Work instructions: Pull every line containing "mappings" from the listing below.

════════════════════

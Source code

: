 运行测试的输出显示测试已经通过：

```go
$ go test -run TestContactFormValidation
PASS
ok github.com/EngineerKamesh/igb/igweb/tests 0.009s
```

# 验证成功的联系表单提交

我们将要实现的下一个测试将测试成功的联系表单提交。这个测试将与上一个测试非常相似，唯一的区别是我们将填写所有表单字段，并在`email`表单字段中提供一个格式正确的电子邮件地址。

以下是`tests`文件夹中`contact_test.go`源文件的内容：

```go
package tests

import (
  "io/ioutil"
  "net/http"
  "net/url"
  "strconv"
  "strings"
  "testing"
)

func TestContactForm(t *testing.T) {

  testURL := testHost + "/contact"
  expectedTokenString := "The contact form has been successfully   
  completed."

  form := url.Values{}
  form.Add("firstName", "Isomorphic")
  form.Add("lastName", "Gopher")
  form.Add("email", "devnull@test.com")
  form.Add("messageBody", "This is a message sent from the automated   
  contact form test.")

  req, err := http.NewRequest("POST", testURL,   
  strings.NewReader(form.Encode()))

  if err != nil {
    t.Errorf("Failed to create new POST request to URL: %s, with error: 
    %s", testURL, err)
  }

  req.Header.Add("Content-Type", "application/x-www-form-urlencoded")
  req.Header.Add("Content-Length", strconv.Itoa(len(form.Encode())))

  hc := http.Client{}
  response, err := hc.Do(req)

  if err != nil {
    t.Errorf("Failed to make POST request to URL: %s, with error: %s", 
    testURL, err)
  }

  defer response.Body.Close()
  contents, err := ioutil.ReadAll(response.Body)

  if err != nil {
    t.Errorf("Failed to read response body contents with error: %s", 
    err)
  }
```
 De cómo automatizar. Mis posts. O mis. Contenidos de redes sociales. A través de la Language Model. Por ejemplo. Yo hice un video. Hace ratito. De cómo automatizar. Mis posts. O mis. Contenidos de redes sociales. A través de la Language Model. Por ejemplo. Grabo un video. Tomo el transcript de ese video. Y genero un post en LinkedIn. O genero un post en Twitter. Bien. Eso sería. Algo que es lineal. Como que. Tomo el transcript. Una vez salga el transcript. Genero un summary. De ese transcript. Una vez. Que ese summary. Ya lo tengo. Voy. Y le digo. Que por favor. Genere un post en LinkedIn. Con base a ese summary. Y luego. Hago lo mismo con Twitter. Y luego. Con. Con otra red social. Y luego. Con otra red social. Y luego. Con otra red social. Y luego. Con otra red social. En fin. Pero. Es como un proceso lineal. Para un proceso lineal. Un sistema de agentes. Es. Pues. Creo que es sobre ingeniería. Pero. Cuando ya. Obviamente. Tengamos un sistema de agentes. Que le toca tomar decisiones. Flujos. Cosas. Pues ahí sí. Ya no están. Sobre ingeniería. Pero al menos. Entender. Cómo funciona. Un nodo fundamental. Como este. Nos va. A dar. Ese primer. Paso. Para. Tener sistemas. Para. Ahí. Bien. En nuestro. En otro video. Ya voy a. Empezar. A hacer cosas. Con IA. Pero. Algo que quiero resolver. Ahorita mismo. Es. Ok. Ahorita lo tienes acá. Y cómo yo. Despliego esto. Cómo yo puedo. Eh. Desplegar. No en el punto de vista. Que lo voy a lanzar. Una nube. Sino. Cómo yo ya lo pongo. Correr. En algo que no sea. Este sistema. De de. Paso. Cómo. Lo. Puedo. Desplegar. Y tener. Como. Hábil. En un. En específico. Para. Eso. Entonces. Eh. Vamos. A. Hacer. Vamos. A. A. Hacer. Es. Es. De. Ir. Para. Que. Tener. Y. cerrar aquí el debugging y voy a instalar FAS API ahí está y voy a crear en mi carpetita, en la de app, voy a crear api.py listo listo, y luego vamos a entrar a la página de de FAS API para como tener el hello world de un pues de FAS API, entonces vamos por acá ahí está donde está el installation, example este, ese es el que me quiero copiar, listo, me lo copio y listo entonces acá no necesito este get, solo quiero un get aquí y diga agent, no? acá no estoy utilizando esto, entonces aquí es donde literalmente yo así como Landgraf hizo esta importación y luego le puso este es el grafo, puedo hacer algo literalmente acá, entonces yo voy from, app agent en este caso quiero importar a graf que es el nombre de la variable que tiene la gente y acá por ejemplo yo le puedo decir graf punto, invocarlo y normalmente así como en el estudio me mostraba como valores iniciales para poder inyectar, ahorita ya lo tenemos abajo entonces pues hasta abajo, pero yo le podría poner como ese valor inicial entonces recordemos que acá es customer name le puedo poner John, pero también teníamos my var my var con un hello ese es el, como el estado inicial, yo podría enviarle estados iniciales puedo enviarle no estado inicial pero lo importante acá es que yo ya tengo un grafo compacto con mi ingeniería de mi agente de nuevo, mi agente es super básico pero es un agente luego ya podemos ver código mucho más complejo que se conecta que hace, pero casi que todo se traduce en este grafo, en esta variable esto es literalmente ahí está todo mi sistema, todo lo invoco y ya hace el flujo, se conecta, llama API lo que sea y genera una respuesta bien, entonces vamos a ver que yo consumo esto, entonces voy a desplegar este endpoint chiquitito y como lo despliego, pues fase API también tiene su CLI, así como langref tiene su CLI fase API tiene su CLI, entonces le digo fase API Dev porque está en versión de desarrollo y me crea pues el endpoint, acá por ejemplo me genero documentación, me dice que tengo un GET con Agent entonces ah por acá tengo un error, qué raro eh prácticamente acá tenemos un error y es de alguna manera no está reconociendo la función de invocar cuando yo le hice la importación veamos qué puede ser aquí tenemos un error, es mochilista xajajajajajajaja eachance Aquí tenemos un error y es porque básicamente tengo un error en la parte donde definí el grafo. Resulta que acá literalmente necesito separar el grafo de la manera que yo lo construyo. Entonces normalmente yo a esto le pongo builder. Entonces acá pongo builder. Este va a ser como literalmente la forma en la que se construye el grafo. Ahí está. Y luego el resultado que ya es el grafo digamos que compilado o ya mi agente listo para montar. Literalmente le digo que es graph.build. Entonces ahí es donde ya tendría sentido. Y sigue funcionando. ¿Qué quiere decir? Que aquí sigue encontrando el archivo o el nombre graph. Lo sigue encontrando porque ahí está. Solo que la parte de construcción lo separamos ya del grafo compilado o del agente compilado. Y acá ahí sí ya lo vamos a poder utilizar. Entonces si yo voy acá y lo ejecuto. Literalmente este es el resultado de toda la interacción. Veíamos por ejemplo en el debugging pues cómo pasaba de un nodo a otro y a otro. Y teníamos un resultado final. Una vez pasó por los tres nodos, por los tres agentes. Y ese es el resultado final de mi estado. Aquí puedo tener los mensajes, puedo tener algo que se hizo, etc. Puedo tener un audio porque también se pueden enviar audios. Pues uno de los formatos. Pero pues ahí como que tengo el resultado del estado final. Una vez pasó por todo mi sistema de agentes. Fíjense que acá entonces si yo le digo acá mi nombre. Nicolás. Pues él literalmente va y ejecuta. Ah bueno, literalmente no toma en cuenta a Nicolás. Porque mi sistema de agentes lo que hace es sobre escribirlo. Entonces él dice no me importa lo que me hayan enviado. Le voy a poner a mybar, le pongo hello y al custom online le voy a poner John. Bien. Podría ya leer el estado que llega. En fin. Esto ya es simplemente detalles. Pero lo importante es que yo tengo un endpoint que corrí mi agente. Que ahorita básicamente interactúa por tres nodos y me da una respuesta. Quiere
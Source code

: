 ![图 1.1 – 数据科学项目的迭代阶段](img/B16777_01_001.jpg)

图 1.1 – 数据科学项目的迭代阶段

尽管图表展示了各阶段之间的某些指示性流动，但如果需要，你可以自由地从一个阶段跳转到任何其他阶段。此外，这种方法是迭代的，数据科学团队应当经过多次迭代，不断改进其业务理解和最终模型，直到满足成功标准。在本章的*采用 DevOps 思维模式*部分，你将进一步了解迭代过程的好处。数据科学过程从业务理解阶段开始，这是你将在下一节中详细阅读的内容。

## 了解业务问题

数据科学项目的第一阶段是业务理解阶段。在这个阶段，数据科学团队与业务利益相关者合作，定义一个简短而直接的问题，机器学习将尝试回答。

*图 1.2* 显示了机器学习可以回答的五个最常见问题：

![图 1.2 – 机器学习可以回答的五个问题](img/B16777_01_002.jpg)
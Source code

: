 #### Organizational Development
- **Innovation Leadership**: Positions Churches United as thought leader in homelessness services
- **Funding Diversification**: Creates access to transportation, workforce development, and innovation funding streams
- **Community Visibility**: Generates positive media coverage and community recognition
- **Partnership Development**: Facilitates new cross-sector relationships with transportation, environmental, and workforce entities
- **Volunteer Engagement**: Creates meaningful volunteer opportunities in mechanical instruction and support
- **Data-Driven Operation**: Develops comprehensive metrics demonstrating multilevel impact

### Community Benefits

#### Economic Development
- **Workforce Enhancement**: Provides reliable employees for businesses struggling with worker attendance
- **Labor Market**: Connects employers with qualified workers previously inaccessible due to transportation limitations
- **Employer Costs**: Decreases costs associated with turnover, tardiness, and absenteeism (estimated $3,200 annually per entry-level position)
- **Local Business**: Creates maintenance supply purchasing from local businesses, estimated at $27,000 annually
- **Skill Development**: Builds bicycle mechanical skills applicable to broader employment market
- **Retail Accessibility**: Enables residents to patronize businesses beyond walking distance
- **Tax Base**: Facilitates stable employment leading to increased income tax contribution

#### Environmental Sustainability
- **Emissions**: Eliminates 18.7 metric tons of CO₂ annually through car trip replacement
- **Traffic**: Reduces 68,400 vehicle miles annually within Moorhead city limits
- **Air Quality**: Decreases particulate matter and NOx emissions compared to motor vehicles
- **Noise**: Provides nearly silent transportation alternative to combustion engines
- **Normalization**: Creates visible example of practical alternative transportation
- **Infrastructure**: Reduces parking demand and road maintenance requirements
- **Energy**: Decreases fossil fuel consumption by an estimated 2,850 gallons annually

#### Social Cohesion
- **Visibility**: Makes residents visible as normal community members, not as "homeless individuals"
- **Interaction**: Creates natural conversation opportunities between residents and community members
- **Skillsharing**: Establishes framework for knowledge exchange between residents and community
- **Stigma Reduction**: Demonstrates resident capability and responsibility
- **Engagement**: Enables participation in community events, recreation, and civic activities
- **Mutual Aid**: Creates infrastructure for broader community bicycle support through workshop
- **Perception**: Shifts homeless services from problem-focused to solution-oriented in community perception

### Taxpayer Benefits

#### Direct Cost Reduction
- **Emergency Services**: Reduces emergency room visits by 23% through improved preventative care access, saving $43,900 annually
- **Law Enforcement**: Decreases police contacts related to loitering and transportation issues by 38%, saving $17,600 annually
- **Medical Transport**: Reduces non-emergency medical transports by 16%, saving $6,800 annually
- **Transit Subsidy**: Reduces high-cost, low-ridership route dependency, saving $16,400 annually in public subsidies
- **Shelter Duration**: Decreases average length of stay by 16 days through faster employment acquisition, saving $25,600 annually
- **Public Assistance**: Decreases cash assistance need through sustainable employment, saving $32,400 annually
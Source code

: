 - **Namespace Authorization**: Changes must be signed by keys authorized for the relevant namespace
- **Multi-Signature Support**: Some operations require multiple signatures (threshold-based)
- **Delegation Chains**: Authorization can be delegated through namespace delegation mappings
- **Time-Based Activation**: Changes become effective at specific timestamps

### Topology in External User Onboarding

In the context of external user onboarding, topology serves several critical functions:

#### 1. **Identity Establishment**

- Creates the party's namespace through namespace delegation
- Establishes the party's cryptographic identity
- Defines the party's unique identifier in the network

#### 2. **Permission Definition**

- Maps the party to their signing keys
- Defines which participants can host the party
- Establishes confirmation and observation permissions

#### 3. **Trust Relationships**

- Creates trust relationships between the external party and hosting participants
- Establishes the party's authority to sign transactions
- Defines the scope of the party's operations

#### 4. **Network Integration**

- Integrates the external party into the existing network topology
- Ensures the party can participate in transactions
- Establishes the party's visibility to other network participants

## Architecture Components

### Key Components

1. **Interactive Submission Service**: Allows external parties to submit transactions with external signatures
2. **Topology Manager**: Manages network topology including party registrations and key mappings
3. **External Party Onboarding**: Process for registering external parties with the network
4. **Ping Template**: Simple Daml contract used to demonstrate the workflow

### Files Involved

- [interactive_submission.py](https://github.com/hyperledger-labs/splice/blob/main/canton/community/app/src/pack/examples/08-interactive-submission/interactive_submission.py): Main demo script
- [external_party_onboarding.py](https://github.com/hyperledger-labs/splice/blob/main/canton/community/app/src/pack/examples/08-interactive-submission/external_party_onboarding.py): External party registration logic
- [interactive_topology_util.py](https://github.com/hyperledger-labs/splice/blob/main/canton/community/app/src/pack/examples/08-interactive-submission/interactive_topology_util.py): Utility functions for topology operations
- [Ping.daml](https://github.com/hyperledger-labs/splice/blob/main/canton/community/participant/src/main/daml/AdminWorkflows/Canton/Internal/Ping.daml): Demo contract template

════════════════════

Exercise output:
- **Delegation Chains**: Authorization can be delegated through namespace delegation mappings
2. **Topology Manager**: Manages network topology including party registrations and key mappings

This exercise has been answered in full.